▸ Input records
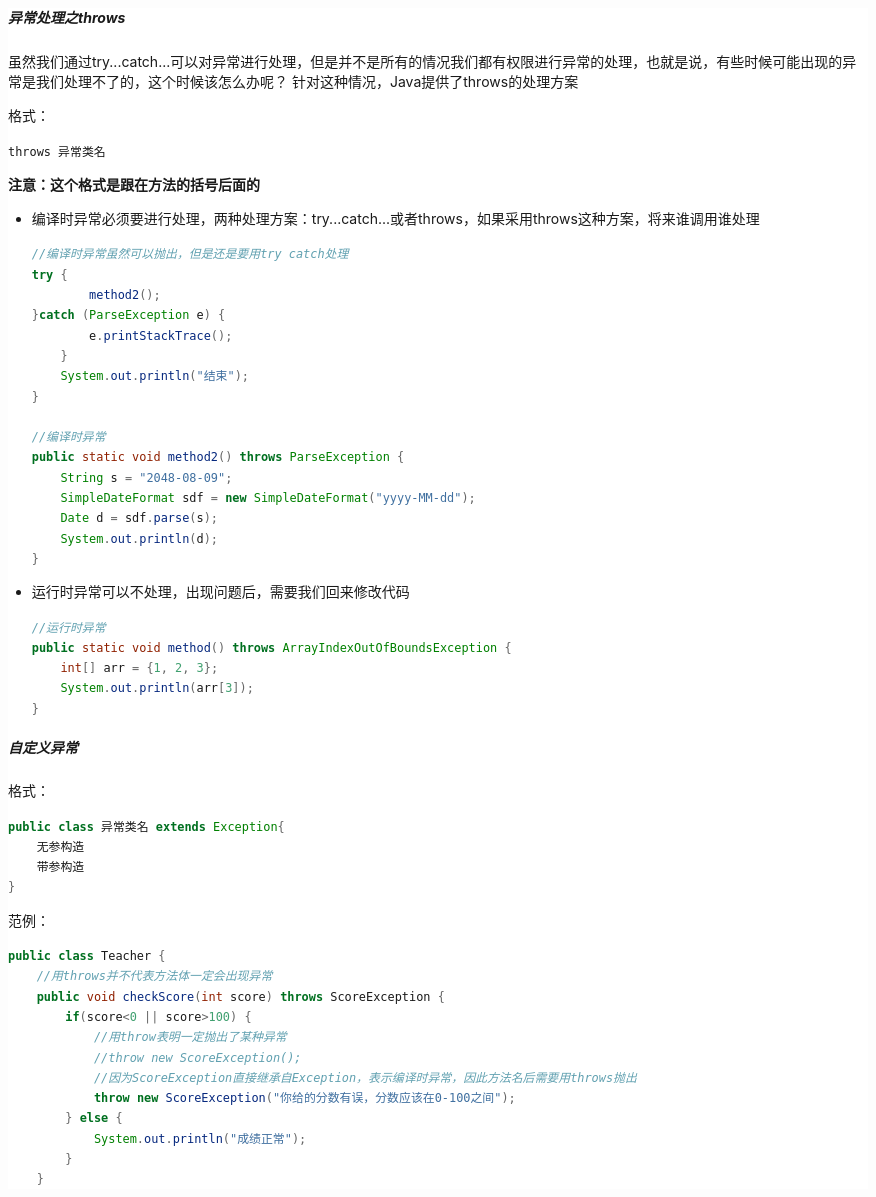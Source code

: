 ##### 异常处理之throws

虽然我们通过try...catch...可以对异常进行处理，但是并不是所有的情况我们都有权限进行异常的处理，也就是说，有些时候可能出现的异常是我们处理不了的，这个时候该怎么办呢？
针对这种情况，Java提供了throws的处理方案

格式：

`throws 异常类名`

**注意：这个格式是跟在方法的括号后面的**

- 编译时异常必须要进行处理，两种处理方案：try...catch...或者throws，如果采用throws这种方案，将来谁调用谁处理

  ``` java
  //编译时异常虽然可以抛出，但是还是要用try catch处理
  try {
          method2();
  }catch (ParseException e) {
          e.printStackTrace();
      }
      System.out.println("结束");
  }
  
  //编译时异常
  public static void method2() throws ParseException {
      String s = "2048-08-09";
      SimpleDateFormat sdf = new SimpleDateFormat("yyyy-MM-dd");
      Date d = sdf.parse(s);
      System.out.println(d);
  }
  
  ```

- 运行时异常可以不处理，出现问题后，需要我们回来修改代码

  ``` java
  //运行时异常
  public static void method() throws ArrayIndexOutOfBoundsException {
      int[] arr = {1, 2, 3};
      System.out.println(arr[3]);
  }
  
  ```

##### 自定义异常

  格式：

``` java
public class 异常类名 extends Exception{
    无参构造
    带参构造
}
```

范例：

``` java
public class Teacher {
    //用throws并不代表方法体一定会出现异常
    public void checkScore(int score) throws ScoreException {
        if(score<0 || score>100) {
            //用throw表明一定抛出了某种异常
			//throw new ScoreException();
            //因为ScoreException直接继承自Exception，表示编译时异常，因此方法名后需要用throws抛出
            throw new ScoreException("你给的分数有误，分数应该在0-100之间");
        } else {
            System.out.println("成绩正常");
        }
    }
```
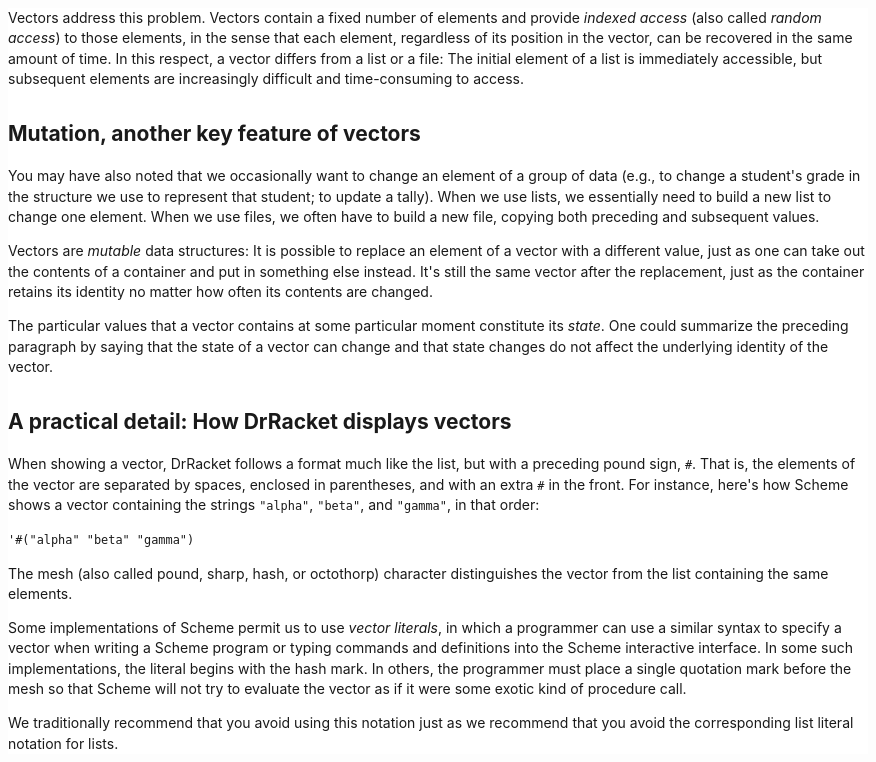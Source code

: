 Vectors address this problem. Vectors contain a fixed number of elements
and provide *indexed access* (also called *random access*) to those
elements, in the sense that each element, regardless of its position in
the vector, can be recovered in the same amount of time. In this respect,
a vector differs from a list or a file: The initial element of a list
is immediately accessible, but subsequent elements are increasingly
difficult and time-consuming to access.

## Mutation, another key feature of vectors

You may have also noted that we occasionally want to change an element
of a group of data (e.g., to change a student's grade in the structure
we use to represent that student; to update a tally). When we use lists,
we essentially need to build a new list to change one element. When we
use files, we often have to build a new file, copying both preceding
and subsequent values.

Vectors are *mutable* data structures: It is possible to replace an
element of a vector with a different value, just as one can take out the
contents of a container and put in something else instead. It's still
the same vector after the replacement, just as the container retains
its identity no matter how often its contents are changed.

The particular values that a vector contains at some particular moment
constitute its *state*. One could summarize the preceding paragraph by
saying that the state of a vector can change and that state changes do
not affect the underlying identity of the vector.

## A practical detail: How DrRacket displays vectors

When showing a vector, DrRacket follows a format much like the list, but
with a preceding pound sign, `#`.  That is, the elements of the vector
are separated by spaces, enclosed in parentheses, and with an extra `#`
in the front.  For instance, here's how Scheme shows a vector containing
the strings `"alpha"`, `"beta"`, and `"gamma"`, in that order:

```
'#("alpha" "beta" "gamma")
```

The mesh (also called pound, sharp, hash, or octothorp) character
distinguishes the vector from the list containing the same elements.

Some implementations of Scheme permit us to use *vector literals*, in
which a programmer can use a similar syntax to specify a vector when
writing a Scheme program or typing commands and definitions into the
Scheme interactive interface. In some such implementations, the literal
begins with the hash mark. In others, the programmer must place a single
quotation mark before the mesh so that Scheme will not try to evaluate
the vector as if it were some exotic kind of procedure call.

We traditionally recommend that you avoid using this notation just as
we recommend that you avoid the corresponding list literal notation
for lists.
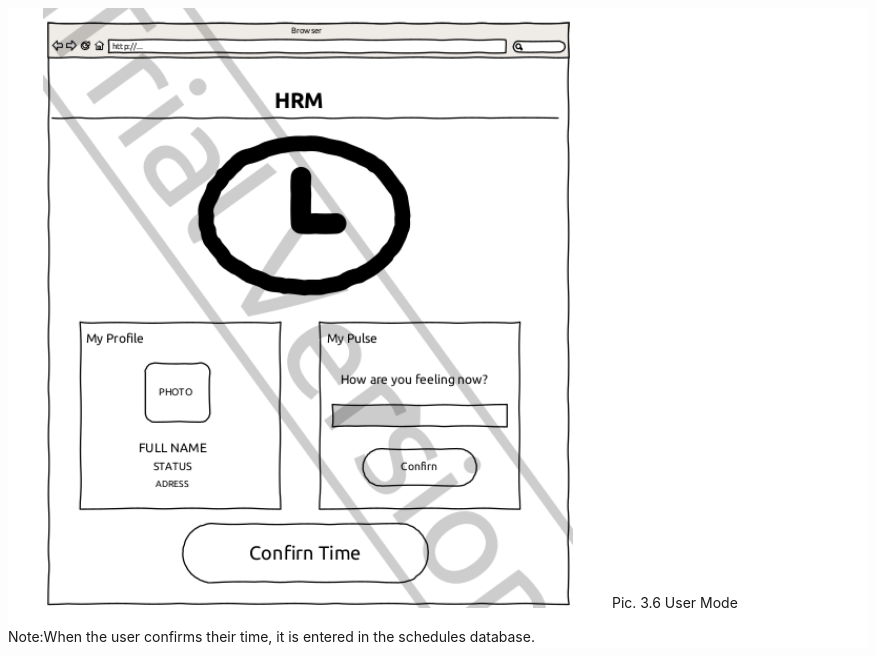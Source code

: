 <img src="https://github.com/EgorHubBrest/HRM/blob/subordinate/documents/pictures/usermi4ode.png"  width="600" height="600">
Pic. 3.6 User Mode

Note:When the user confirms their time, it is entered in the schedules database.



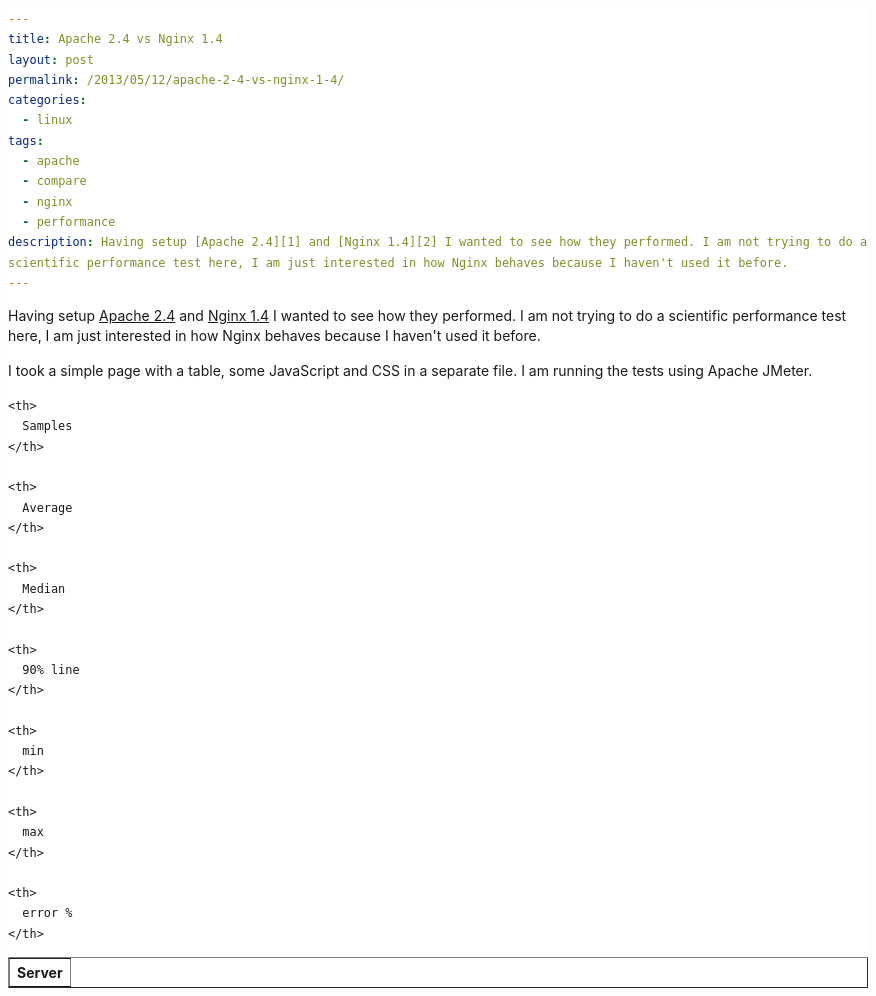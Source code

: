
 ```yaml
---
title: Apache 2.4 vs Nginx 1.4
layout: post
permalink: /2013/05/12/apache-2-4-vs-nginx-1-4/
categories:
  - linux
tags:
  - apache
  - compare
  - nginx
  - performance
description: Having setup [Apache 2.4][1] and [Nginx 1.4][2] I wanted to see how they performed. I am not trying to do a scientific performance test here, I am just interested in how Nginx behaves because I haven't used it before.
---
```

Having setup [Apache 2.4][1] and [Nginx 1.4][2] I wanted to see how they performed. I am not trying to do a scientific performance test here, I am just interested in how Nginx behaves because I haven't used it before.

I took a simple page with a table, some JavaScript and CSS in a separate file. I am running the tests using Apache JMeter.

<table border="1">
  <tr>
    <th>
      Server
    </th>
    
    <th>
      Samples
    </th>
    
    <th>
      Average
    </th>
    
    <th>
      Median
    </th>
    
    <th>
      90% line
    </th>
    
    <th>
      min
    </th>
    
    <th>
      max
    </th>
    
    <th>
      error %
    </th>
    

 [1]: http://blog.coralic.nl/2013/05/11/apache-2-4-on-ubuntu-13-04-from-source/
 [2]: http://blog.coralic.nl/2013/05/12/nginx-1-4-on-ubuntu-13-04-from-source/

▸ Task details
Print every line of the listing exactly, please, and leave the images out.

▸ Problem solution
Source code

: ##### 异常处理之throws

虽然我们通过try...catch...可以对异常进行处理，但是并不是所有的情况我们都有权限进行异常的处理，也就是说，有些时候可能出现的异常是我们处理不了的，这个时候该怎么办呢？
针对这种情况，Java提供了throws的处理方案

格式：

`throws 异常类名`

**注意：这个格式是跟在方法的括号后面的**

- 编译时异常必须要进行处理，两种处理方案：try...catch...或者throws，如果采用throws这种方案，将来谁调用谁处理

  ``` java
  //编译时异常虽然可以抛出，但是还是要用try catch处理
  try {
          method2();
  }catch (ParseException e) {
          e.printStackTrace();
      }
      System.out.println("结束");
  }
  
  //编译时异常
  public static void method2() throws ParseException {
      String s = "2048-08-09";
      SimpleDateFormat sdf = new SimpleDateFormat("yyyy-MM-dd");
      Date d = sdf.parse(s);
      System.out.println(d);
  }
  
  ```

- 运行时异常可以不处理，出现问题后，需要我们回来修改代码

  ``` java
  //运行时异常
  public static void method() throws ArrayIndexOutOfBoundsException {
      int[] arr = {1, 2, 3};
      System.out.println(arr[3]);
  }
  
  ```

##### 自定义异常

  格式：

``` java
public class 异常类名 extends Exception{
    无参构造
    带参构造
}
```

范例：

``` java
public class Teacher {
    //用throws并不代表方法体一定会出现异常
    public void checkScore(int score) throws ScoreException {
        if(score<0 || score>100) {
            //用throw表明一定抛出了某种异常
			//throw new ScoreException();
            //因为ScoreException直接继承自Exception，表示编译时异常，因此方法名后需要用throws抛出
            throw new ScoreException("你给的分数有误，分数应该在0-100之间");
        } else {
            System.out.println("成绩正常");
        }
    }
```
Source code

: Vectors address this problem. Vectors contain a fixed number of elements
and provide *indexed access* (also called *random access*) to those
elements, in the sense that each element, regardless of its position in
the vector, can be recovered in the same amount of time. In this respect,
a vector differs from a list or a file: The initial element of a list
is immediately accessible, but subsequent elements are increasingly
difficult and time-consuming to access.

## Mutation, another key feature of vectors

You may have also noted that we occasionally want to change an element
of a group of data (e.g., to change a student's grade in the structure
we use to represent that student; to update a tally). When we use lists,
we essentially need to build a new list to change one element. When we
use files, we often have to build a new file, copying both preceding
and subsequent values.

Vectors are *mutable* data structures: It is possible to replace an
element of a vector with a different value, just as one can take out the
contents of a container and put in something else instead. It's still
the same vector after the replacement, just as the container retains
its identity no matter how often its contents are changed.

The particular values that a vector contains at some particular moment
constitute its *state*. One could summarize the preceding paragraph by
saying that the state of a vector can change and that state changes do
not affect the underlying identity of the vector.

## A practical detail: How DrRacket displays vectors

When showing a vector, DrRacket follows a format much like the list, but
with a preceding pound sign, `#`.  That is, the elements of the vector
are separated by spaces, enclosed in parentheses, and with an extra `#`
in the front.  For instance, here's how Scheme shows a vector containing
the strings `"alpha"`, `"beta"`, and `"gamma"`, in that order:

```
'#("alpha" "beta" "gamma")
```

The mesh (also called pound, sharp, hash, or octothorp) character
distinguishes the vector from the list containing the same elements.

Some implementations of Scheme permit us to use *vector literals*, in
which a programmer can use a similar syntax to specify a vector when
writing a Scheme program or typing commands and definitions into the
Scheme interactive interface. In some such implementations, the literal
begins with the hash mark. In others, the programmer must place a single
quotation mark before the mesh so that Scheme will not try to evaluate
the vector as if it were some exotic kind of procedure call.

We traditionally recommend that you avoid using this notation just as
we recommend that you avoid the corresponding list literal notation
for lists.
Source code

: <img src="https://github.com/EgorHubBrest/HRM/blob/subordinate/documents/pictures/usermi4ode.png"  width="600" height="600">
Pic. 3.6 User Mode

Note:When the user confirms their time, it is entered in the schedules database.



Source code

:
 ```yaml
---
title: Apache 2.4 vs Nginx 1.4
layout: post
permalink: /2013/05/12/apache-2-4-vs-nginx-1-4/
categories:
  - linux
tags:
  - apache
  - compare
  - nginx
  - performance
description: Having setup [Apache 2.4][1] and [Nginx 1.4][2] I wanted to see how they performed. I am not trying to do a scientific performance test here, I am just interested in how Nginx behaves because I haven't used it before.
---
```

Having setup [Apache 2.4][1] and [Nginx 1.4][2] I wanted to see how they performed. I am not trying to do a scientific performance test here, I am just interested in how Nginx behaves because I haven't used it before.

I took a simple page with a table, some JavaScript and CSS in a separate file. I am running the tests using Apache JMeter.

<table border="1">
  <tr>
    <th>
      Server
    </th>
    
    <th>
      Samples
    </th>
    
    <th>
      Average
    </th>
    
    <th>
      Median
    </th>
    
    <th>
      90% line
    </th>
    
    <th>
      min
    </th>
    
    <th>
      max
    </th>
    
    <th>
      error %
    </th>
    

 [1]: http://blog.coralic.nl/2013/05/11/apache-2-4-on-ubuntu-13-04-from-source/
 [2]: http://blog.coralic.nl/2013/05/12/nginx-1-4-on-ubuntu-13-04-from-source/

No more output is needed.